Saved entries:
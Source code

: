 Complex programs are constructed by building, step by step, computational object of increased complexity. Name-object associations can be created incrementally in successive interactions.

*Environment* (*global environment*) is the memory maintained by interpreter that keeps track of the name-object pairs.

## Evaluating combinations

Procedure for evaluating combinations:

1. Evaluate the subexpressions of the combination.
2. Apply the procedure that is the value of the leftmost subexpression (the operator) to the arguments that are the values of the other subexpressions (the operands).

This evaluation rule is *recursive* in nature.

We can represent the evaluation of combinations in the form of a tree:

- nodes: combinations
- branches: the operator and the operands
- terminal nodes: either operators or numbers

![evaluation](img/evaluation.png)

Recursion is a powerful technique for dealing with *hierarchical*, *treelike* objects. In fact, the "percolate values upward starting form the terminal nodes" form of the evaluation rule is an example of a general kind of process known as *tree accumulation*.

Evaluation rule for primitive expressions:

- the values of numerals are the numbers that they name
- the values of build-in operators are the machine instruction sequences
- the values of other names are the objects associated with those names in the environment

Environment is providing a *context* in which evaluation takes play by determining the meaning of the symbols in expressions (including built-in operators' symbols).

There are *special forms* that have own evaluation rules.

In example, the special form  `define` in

What is required: Give back, word for word, the lines from the one with "Procedure for evaluating" through the last line of the entries, both included, and no other line.

Response below:
Procedure for evaluating combinations:

1. Evaluate the subexpressions of the combination.
2. Apply the procedure that is the value of the leftmost subexpression (the operator) to the arguments that are the values of the other subexpressions (the operands).

This evaluation rule is *recursive* in nature.

We can represent the evaluation of combinations in the form of a tree:

- nodes: combinations
- branches: the operator and the operands
- terminal nodes: either operators or numbers

![evaluation](img/evaluation.png)

Recursion is a powerful technique for dealing with *hierarchical*, *treelike* objects. In fact, the "percolate values upward starting form the terminal nodes" form of the evaluation rule is an example of a general kind of process known as *tree accumulation*.

Evaluation rule for primitive expressions:

- the values of numerals are the numbers that they name
- the values of build-in operators are the machine instruction sequences
- the values of other names are the objects associated with those names in the environment

Environment is providing a *context* in which evaluation takes play by determining the meaning of the symbols in expressions (including built-in operators' symbols).

There are *special forms* that have own evaluation rules.

In example, the special form  `define` in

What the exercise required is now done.